Problem statement:
Reproduce the tail of the data exactly. It starts at the line containing "- 🌱 I’m currently learning ..." and runs to the last line.

Material for this task:
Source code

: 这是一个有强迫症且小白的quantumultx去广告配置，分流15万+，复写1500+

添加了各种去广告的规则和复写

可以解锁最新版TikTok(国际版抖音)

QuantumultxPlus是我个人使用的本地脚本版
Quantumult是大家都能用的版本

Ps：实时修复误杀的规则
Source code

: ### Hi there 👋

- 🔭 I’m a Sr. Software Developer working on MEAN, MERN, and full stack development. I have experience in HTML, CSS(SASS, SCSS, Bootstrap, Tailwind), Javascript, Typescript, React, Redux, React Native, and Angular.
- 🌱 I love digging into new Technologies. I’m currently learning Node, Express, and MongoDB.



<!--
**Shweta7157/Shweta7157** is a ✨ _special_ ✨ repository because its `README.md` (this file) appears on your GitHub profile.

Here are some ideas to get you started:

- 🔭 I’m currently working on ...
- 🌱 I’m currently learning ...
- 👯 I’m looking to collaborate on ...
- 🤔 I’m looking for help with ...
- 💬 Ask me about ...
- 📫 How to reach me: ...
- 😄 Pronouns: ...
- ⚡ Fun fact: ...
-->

Response:
- 🌱 I’m currently learning ...
- 👯 I’m looking to collaborate on ...
- 🤔 I’m looking for help with ...
- 💬 Ask me about ...
- 📫 How to reach me: ...
- 😄 Pronouns: ...
- ⚡ Fun fact: ...
-->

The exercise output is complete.